____ DATA EXTRACTS
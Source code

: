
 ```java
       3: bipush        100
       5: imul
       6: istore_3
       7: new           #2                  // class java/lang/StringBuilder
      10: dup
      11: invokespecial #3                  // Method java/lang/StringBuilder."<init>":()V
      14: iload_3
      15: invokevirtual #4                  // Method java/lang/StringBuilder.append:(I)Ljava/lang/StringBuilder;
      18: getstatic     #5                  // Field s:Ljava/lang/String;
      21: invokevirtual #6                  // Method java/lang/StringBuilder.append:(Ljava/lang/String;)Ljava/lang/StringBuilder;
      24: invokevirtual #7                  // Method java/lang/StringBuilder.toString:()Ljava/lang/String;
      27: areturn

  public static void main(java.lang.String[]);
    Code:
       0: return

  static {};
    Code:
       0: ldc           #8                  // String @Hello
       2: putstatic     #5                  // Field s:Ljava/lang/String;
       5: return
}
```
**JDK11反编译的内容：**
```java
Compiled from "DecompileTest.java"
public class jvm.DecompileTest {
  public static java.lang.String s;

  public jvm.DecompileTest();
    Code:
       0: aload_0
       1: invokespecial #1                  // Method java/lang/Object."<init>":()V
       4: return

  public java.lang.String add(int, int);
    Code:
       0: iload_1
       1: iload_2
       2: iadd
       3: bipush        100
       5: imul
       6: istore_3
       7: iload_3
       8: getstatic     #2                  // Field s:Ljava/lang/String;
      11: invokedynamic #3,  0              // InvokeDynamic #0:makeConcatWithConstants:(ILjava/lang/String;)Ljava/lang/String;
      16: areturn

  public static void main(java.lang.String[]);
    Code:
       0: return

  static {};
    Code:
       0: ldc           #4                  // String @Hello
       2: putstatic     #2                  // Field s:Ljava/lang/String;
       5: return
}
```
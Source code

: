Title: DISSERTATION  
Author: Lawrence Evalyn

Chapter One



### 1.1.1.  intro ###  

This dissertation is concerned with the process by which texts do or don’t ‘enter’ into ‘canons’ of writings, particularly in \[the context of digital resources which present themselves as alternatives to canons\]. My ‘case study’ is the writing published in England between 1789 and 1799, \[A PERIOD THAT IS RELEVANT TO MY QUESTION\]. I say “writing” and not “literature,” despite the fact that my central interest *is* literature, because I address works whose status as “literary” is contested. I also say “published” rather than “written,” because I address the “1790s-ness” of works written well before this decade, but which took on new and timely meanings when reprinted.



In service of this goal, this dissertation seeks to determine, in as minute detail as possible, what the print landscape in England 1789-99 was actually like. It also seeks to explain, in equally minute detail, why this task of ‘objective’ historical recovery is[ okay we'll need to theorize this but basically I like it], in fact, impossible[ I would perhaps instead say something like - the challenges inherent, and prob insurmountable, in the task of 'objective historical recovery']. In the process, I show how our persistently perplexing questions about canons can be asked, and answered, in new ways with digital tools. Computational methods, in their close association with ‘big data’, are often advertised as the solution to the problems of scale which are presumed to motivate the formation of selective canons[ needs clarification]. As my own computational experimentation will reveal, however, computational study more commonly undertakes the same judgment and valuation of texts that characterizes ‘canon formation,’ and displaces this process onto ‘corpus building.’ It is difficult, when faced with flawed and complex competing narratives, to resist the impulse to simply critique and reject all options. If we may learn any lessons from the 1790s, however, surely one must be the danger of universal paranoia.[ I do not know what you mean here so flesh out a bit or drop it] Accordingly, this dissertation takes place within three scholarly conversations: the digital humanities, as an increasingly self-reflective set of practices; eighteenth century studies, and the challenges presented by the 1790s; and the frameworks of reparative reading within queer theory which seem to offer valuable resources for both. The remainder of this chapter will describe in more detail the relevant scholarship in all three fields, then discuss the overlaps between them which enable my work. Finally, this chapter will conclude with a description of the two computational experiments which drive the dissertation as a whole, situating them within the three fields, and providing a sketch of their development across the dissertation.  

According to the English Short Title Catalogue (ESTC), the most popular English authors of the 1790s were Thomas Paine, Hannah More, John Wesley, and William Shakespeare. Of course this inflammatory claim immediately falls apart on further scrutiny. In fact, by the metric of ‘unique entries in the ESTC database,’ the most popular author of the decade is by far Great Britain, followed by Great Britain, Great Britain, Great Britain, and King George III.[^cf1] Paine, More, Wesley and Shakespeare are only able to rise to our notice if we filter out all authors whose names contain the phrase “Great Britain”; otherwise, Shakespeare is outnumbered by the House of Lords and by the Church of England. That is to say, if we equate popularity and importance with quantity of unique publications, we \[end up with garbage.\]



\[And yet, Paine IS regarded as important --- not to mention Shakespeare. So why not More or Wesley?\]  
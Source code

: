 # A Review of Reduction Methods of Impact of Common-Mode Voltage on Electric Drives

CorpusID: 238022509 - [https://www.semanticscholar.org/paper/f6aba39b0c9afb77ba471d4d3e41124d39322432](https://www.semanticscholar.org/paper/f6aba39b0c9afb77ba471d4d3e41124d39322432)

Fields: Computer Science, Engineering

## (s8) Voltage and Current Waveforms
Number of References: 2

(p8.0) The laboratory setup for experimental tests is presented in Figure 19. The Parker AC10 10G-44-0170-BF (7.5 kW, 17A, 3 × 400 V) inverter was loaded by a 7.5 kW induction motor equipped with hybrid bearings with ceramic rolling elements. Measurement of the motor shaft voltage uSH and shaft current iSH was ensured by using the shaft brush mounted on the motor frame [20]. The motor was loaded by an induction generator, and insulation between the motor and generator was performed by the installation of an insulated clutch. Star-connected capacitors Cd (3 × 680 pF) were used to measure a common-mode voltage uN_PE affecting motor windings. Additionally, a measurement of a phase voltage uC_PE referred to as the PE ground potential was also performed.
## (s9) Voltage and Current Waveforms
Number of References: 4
________
If a line of the data holds the string "StringBuilder", list it.

       7: new           #2                  // class java/lang/StringBuilder
      11: invokespecial #3                  // Method java/lang/StringBuilder."<init>":()V
      15: invokevirtual #4                  // Method java/lang/StringBuilder.append:(I)Ljava/lang/StringBuilder;
      21: invokevirtual #6                  // Method java/lang/StringBuilder.append:(Ljava/lang/String;)Ljava/lang/StringBuilder;
      24: invokevirtual #7                  // Method java/lang/StringBuilder.toString:()Ljava/lang/String;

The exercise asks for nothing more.